Ainsi, Pene Pati, qui chantait la veille Alfredo dans La Traviata à l’opéra d’Amsterdam, est arrivé à Paris le matin même pour répéter le rôle de Roméo, rejoint par Perrine Madoeuf qui venait de chanter le rôle de Juliette à l’opéra d’Estonie quatre jours auparavant.

Ce genre d’aléa met évidemment tout le monde sous tension, artistes, équipes de l’opéra, mais aussi les spectateurs qui se trouvent face à l’imprévu.

Extrait du programme de Roméo et Juliette lors de son retour à l'Opéra Comique le 10 septembre 1959

Extrait du programme de Roméo et Juliette lors de son retour à l'Opéra Comique le 10 septembre 1959

Roméo et Juliette fut créé au Théâtre Lyrique le 27 avril 1867, place du Châtelet, et remporta un immense succès (102 représentations en 8 mois). Puis, le 20 janvier 1873, il fit son entrée à l’Opéra Comique où il y sera joué pour 291 représentations avant qu’il n’entre au répertoire de l’Opéra de Paris dans une version remaniée avec ballet, le 28 novembre 1888, un peu plus d’un an après l’incendie de la seconde salle Favart.

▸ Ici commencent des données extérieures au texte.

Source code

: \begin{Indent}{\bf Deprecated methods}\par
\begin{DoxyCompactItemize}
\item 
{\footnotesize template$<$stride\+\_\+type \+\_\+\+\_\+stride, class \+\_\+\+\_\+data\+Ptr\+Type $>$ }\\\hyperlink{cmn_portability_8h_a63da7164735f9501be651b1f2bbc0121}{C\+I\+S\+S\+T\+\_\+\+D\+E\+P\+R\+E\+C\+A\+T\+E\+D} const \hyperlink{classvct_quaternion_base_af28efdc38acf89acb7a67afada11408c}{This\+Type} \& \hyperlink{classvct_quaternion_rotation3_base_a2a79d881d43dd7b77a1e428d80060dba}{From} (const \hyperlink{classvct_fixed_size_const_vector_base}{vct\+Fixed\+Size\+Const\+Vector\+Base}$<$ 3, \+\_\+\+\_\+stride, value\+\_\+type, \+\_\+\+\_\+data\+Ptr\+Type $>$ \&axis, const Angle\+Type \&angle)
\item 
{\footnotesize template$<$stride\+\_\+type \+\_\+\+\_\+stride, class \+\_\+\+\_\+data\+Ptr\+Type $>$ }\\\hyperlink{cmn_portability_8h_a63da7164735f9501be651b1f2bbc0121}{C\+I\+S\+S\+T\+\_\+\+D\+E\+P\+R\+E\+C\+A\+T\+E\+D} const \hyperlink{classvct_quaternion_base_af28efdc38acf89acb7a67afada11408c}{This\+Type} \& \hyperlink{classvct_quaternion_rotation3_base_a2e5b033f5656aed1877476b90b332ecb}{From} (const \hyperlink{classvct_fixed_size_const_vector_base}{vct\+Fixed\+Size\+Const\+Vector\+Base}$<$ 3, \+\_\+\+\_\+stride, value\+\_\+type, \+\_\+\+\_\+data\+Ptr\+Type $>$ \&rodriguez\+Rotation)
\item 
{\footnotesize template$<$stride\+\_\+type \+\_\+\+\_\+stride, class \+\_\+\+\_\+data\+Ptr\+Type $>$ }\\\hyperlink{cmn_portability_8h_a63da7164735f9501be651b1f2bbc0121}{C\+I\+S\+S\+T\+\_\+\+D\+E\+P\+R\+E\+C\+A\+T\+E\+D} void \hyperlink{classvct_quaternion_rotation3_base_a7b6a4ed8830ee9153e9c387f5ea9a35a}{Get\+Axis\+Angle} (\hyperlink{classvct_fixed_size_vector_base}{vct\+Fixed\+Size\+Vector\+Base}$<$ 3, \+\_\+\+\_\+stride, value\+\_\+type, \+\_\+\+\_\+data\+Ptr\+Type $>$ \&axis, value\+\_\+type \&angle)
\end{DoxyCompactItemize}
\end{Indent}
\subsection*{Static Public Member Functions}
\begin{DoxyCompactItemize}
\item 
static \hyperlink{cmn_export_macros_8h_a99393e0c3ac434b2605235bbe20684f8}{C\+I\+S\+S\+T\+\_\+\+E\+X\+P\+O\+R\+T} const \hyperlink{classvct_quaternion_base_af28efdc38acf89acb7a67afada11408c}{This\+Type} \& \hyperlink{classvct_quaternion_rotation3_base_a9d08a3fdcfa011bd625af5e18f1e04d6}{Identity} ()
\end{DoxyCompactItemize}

Le Palais Garnier lui consacra plus de 600 représentations, puis Roméo et Juliette revint à l’Opéra Comique en septembre 1959 jusqu’en juillet 1994 (avec Roberto Alagna et Nucia Focile dans la production du Théâtre du Capitole). L’Opéra de Paris n’a plus joué ce titre depuis le 22 décembre 1985.

Pene Pati (Roméo)

Pene Pati (Roméo)

Cette nouvelle production n’en est pas tout à fait une car elle reprend les décors qu’avait conçu Eric Ruf pour le Roméo et Juliette de Shakespeare joué à la Comédie Française en 2015.

Dans un univers de vieux palais Renaissance blanc décrépi où murs et colonnes aux corniches effritées sont réagencés au fil des scènes, les éclairages créent des ombres (magnifique vision de Roméo se tenant dans l’ombre au moment de chanter «Ah !, Lève-toi soleil !») et des ambiances chaleureuses (la chambre de Juliette) ou froides (le tombeau dont les momies rappellent la scène finale d'Aida), ce qui brosse une histoire photosensible rien que par la scénographie.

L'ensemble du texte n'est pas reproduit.